Genetic Variation in Drug Responses

  • Although responses to drugs can sometimes depend on non-genetic factors (e.g., health status), genetic variation, particularly Single Nucleotide Polymorphisms (SNPs), accounts for significant differences in drug responses.

  • The human genome houses around 3 million SNPs, with 1 in every 1000 nucleotide base showing variability.

Clinical Implications of SNPs

  • SNPs contribute to common human variations in traits like height and hair color, and their presence in relevant genes can influence drug effects.

  • Over 1.5 million SNPs have been identified and mapped, allowing correlations to be drawn between specific SNP patterns in drug-responsive and non-responsive populations.

Future of Drug Therapy

  • Pharmacogenetics may usher in a new era of precision medicine in drug therapy by personalizing treatment based on individual SNP profiles.

  • This could involve the development of drugs that are most effective for subsets of patients defined by their genetic variations.

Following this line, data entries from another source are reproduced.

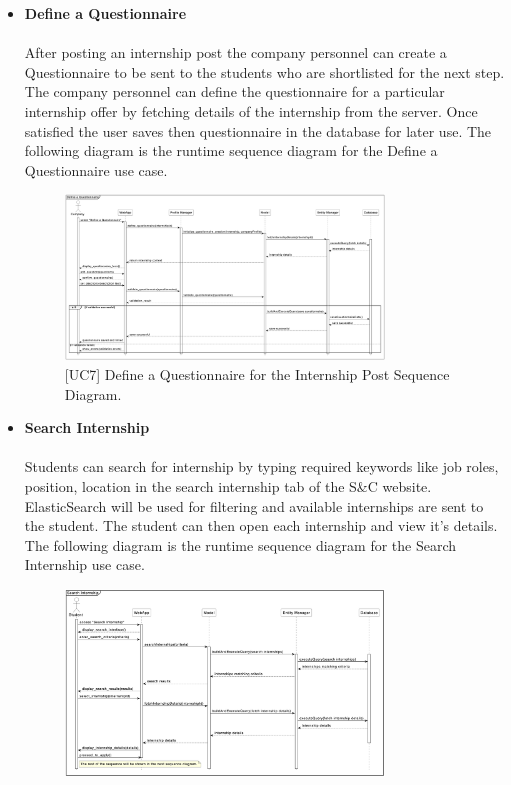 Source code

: \begin{itemize}
\begin{figure}[H]
    \caption{\label{fig:metamodel9}[UC6] Get suggestion on Internship Post Advertisement Sequence Diagram.}
    \end{figure}
    \item \textbf{Define a Questionnaire} \\ \\
    After posting an internship post the company personnel can create a Questionnaire to be sent to the students who are shortlisted for the next step. The company personnel can define the questionnaire for a particular internship offer by fetching details of the internship from the server. Once satisfied the user saves then questionnaire in the database for later use. The following diagram is the runtime sequence diagram for the Define a Questionnaire use case.
    \begin{figure}[H]
    \centering
    \includegraphics[width=0.8\textwidth]{Images/Define_Questionnaire_Sequnce_Diagram.png}
    \caption{\label{fig:metamodel9}[UC7] Define a Questionnaire for the Internship Post Sequence Diagram.}
    \end{figure}
    \item \textbf{Search Internship} \\ \\
    Students can search for internship by typing required keywords like job roles, position, location in the search internship tab of the S\&C website. ElasticSearch will be used for filtering and available internships are sent to the student. The student can then open each internship and view it's details. The following diagram is the runtime sequence diagram for the Search Internship use case.
    \begin{figure}[H]
    \centering
    \includegraphics[width=0.8\textwidth]{Images/Search_Internship_Sequence_Diagram.png}

\end{figure}
\end{itemize}
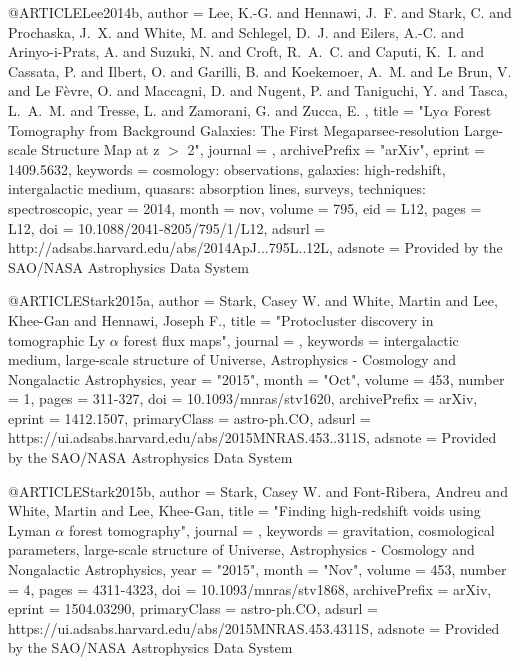 \documentclass{aa}
\begin{document}
{{{{{{{{{{{{{{@ARTICLE{Lee2014b,
   author = {{Lee}, K.-G. and {Hennawi}, J.~F. and {Stark}, C. and {Prochaska}, J.~X. and 
	{White}, M. and {Schlegel}, D.~J. and {Eilers}, A.-C. and {Arinyo-i-Prats}, A. and 
	{Suzuki}, N. and {Croft}, R.~A.~C. and {Caputi}, K.~I. and {Cassata}, P. and 
	{Ilbert}, O. and {Garilli}, B. and {Koekemoer}, A.~M. and {Le Brun}, V. and 
	{Le F{\`e}vre}, O. and {Maccagni}, D. and {Nugent}, P. and {Taniguchi}, Y. and 
	{Tasca}, L.~A.~M. and {Tresse}, L. and {Zamorani}, G. and {Zucca}, E.
	},
    title = "{Ly{$\alpha$} Forest Tomography from Background Galaxies: The First Megaparsec-resolution Large-scale Structure Map at z $\gt$ 2}",
  journal = {\apjl},
archivePrefix = "arXiv",
   eprint = {1409.5632},
 keywords = {cosmology: observations, galaxies: high-redshift, intergalactic medium, quasars: absorption lines, surveys, techniques: spectroscopic},
     year = 2014,
    month = nov,
   volume = 795,
      eid = {L12},
    pages = {L12},
      doi = {10.1088/2041-8205/795/1/L12},
   adsurl = {http://adsabs.harvard.edu/abs/2014ApJ...795L..12L},
  adsnote = {Provided by the SAO/NASA Astrophysics Data System}
}

@ARTICLE{Stark2015a,
       author = {{Stark}, Casey W. and {White}, Martin and {Lee}, Khee-Gan and
         {Hennawi}, Joseph F.},
        title = "{Protocluster discovery in tomographic Ly {\ensuremath{\alpha}} forest flux maps}",
      journal = {\mnras},
     keywords = {intergalactic medium, large-scale structure of Universe, Astrophysics - Cosmology and Nongalactic Astrophysics},
         year = "2015",
        month = "Oct",
       volume = {453},
       number = {1},
        pages = {311-327},
          doi = {10.1093/mnras/stv1620},
archivePrefix = {arXiv},
       eprint = {1412.1507},
 primaryClass = {astro-ph.CO},
       adsurl = {https://ui.adsabs.harvard.edu/abs/2015MNRAS.453..311S},
      adsnote = {Provided by the SAO/NASA Astrophysics Data System}
}

@ARTICLE{Stark2015b,
       author = {{Stark}, Casey W. and {Font-Ribera}, Andreu and {White}, Martin and
         {Lee}, Khee-Gan},
        title = "{Finding high-redshift voids using Lyman {\ensuremath{\alpha}} forest tomography}",
      journal = {\mnras},
     keywords = {gravitation, cosmological parameters, large-scale structure of Universe, Astrophysics - Cosmology and Nongalactic Astrophysics},
         year = "2015",
        month = "Nov",
       volume = {453},
       number = {4},
        pages = {4311-4323},
          doi = {10.1093/mnras/stv1868},
archivePrefix = {arXiv},
       eprint = {1504.03290},
 primaryClass = {astro-ph.CO},
       adsurl = {https://ui.adsabs.harvard.edu/abs/2015MNRAS.453.4311S},
      adsnote = {Provided by the SAO/NASA Astrophysics Data System}
}

}}}}}}}}}}}}}}
\end{document}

  • Future concepts include microchips encoded with patients' SNP details to assist healthcare providers in optimal drug selection.

Considerations and Limitations

  • Assessing genetic determinants of diseases is complex, as treatment outcomes are influenced by multiple environmental factors alongside genetics.

  • The term Pharmacogenomics also exists, though it refers to the broader study of gene expression patterns involved in drug response, whereas pharmacogenetics focuses on specific SNPs and their implications.